While the US has beefed up its immigration restrictions to keep terrorists off American soil, the same calories have not been burned keeping those charged with crimes from fleeing. Sexual criminals Howard Pritt, James Betts, Brian Jones, and Earl Bonds all fled the country after posting bail. Unbelievably, Bonds was issued a new passport after being released on bail, before his scheduled trial. According to Joe Leeds, managing partner of the Thailand-based law firm Chaninat & Leeds, “When fugitives flee equal blame should be put on their home country police and prosecutors for failing to apprehend and detain them. Prosecutors should be arguing against bail for criminals considered to be flight risks."
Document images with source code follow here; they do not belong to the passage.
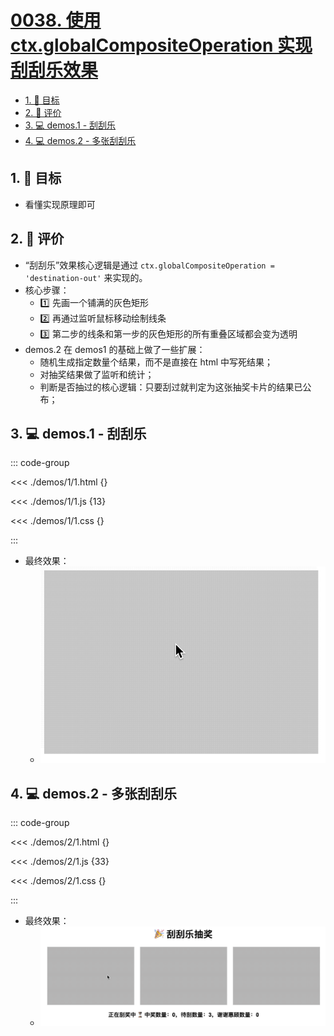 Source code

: # [0038. 使用 ctx.globalCompositeOperation 实现刮刮乐效果](https://github.com/Tdahuyou/TNotes.canvas/tree/main/notes/0038.%20%E4%BD%BF%E7%94%A8%20ctx.globalCompositeOperation%20%E5%AE%9E%E7%8E%B0%E5%88%AE%E5%88%AE%E4%B9%90%E6%95%88%E6%9E%9C)

<!-- region:toc -->

- [1. 🎯 目标](#1--目标)
- [2. 🫧 评价](#2--评价)
- [3. 💻 demos.1 - 刮刮乐](#3--demos1---刮刮乐)
- [4. 💻 demos.2 - 多张刮刮乐](#4--demos2---多张刮刮乐)

<!-- endregion:toc -->

## 1. 🎯 目标

- 看懂实现原理即可

## 2. 🫧 评价

- “刮刮乐”效果核心逻辑是通过 `ctx.globalCompositeOperation = 'destination-out'` 来实现的。
- 核心步骤：
  - 1️⃣ 先画一个铺满的灰色矩形
  - 2️⃣ 再通过监听鼠标移动绘制线条
  - 3️⃣ 第二步的线条和第一步的灰色矩形的所有重叠区域都会变为透明
- demos.2 在 demos1 的基础上做了一些扩展：
  - 随机生成指定数量个结果，而不是直接在 html 中写死结果；
  - 对抽奖结果做了监听和统计；
  - 判断是否抽过的核心逻辑：只要刮过就判定为这张抽奖卡片的结果已公布；

## 3. 💻 demos.1 - 刮刮乐

::: code-group

<<< ./demos/1/1.html {}

<<< ./demos/1/1.js {13}

<<< ./demos/1/1.css {}

:::

- 最终效果：
  - ![gif](./assets/1.gif)

## 4. 💻 demos.2 - 多张刮刮乐

::: code-group

<<< ./demos/2/1.html {}

<<< ./demos/2/1.js {33}

<<< ./demos/2/1.css {}

:::

- 最终效果：
  - ![gif](./assets/2.gif)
For those bail jumpers who avoid police and immigration detection, the bail bondsmen seeking their return have to go another route to get them to court. One option is to track them down personally, a la Duane “Dog” Chapman, star of the American reality show Dog the Bounty Hunter. Bounty hunting by foreigners is illegal in Thailand , as it is in most countries, and hunters face the possibility of arrest and prosecution. Chapman and his team were arrested by United States Marshals on behalf of the Mexican government after they tracked down cosmetics heir Andrew Luster in Puerta Vallarta. They were charged with depravation of liberty but the statue of limitations expired before they could be extradited.
Another option is to hire a Thai-based bounty hunter. Although most agencies hired to track foreign individuals in Thailand tend to shy away from criminal cases, preferring to focus on missing persons or domestic issues, there are a few companies who track bail jumpers. A couple of these firms even have members of the National Enforcement Agency, the professional association of American bail enforcement agents on staff. These bounty hunters use their contacts with various Thai government agencies to track down their prey, but according to one Thai bounty hunter they rarely, if ever, arrest a foreign national without a civilian or military policeman present.
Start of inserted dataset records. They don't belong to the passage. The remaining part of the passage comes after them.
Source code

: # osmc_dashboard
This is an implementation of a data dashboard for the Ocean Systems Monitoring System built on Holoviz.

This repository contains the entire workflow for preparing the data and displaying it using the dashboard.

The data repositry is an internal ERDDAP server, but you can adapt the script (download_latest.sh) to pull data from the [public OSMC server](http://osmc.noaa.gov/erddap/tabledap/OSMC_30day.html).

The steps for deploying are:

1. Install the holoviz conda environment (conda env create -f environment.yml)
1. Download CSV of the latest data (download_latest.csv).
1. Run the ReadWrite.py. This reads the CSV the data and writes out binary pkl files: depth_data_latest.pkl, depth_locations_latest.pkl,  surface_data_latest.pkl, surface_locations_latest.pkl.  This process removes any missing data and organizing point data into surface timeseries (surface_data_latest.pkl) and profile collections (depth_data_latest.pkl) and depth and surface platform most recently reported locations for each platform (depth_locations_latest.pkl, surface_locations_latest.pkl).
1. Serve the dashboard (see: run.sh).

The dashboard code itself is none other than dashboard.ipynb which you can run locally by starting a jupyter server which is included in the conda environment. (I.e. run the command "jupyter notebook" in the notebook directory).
Turning members of the general public into bounty hunters by offering cash rewards for information on fugitives’ whereabouts has also proved effective. It’s no coincidence that the case of Saner Wonggoun laid relatively dormant for fourteen years until a $25,000 reward was offered. He was arrested a couple weeks later. A $1,000 reward was most likely a contributing factor to the tipster in the Howard Pritt case emailing the Denton County Crime Stoppers hotline. And the FBI hopes that upping the reward for the capture of “Whitey” Bulger to $2,000,000 will encourage some investigative work on the part of aspiring bounty hunters not only in Thailand, but around the world.
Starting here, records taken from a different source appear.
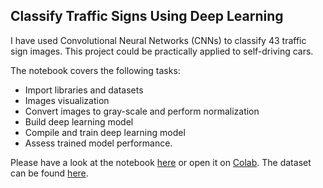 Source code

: ## Classify Traffic Signs Using Deep Learning 

I have used Convolutional Neural Networks (CNNs) to classify 43 traffic sign images. This project could be practically applied to self-driving cars. 

The notebook covers the following tasks: 
- Import libraries and datasets 
- Images visualization 
- Convert images to gray-scale and perform normalization 
- Build deep learning model 
- Compile and train deep learning model 
- Assess trained model performance.

Please have a look at the notebook [here](traffic-sign-classification.ipynb) or open it on [Colab](https://drive.google.com/file/d/1k_fxt9ZRg5PHrhSzrQbvJaRXuoMngOj7/view?usp=sharing). The dataset can be found [here](https://drive.google.com/drive/folders/1jENwtRJ85gA_glFhtswsUM_P2BNlI6Zg?usp=sharing).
If Bulger is arrested somewhere in Thailand in the future, some in the press will recycle the stories about the ‘haven for fugitives.’ But Thailand is making efforts to combat this image through the tightening of visa restrictions, cracking down on fake passports, and increased cooperation with Interpol and foreign law enforcement. The government is trying to balance this effort, however, with the needs of a tourist industry that is attempting to keep 15 million visitors happy, wants to keep immigration checkpoints as painless as possible, and lines moving into and out of the country moving as smoothly as possible. According to Mr. Leeds, “A criminal record check for every entrant may be prohibitive. However, if you are in Thailand and someone with money and power, wants you badly enough, our investigators will find you. You can run but you can’t hide.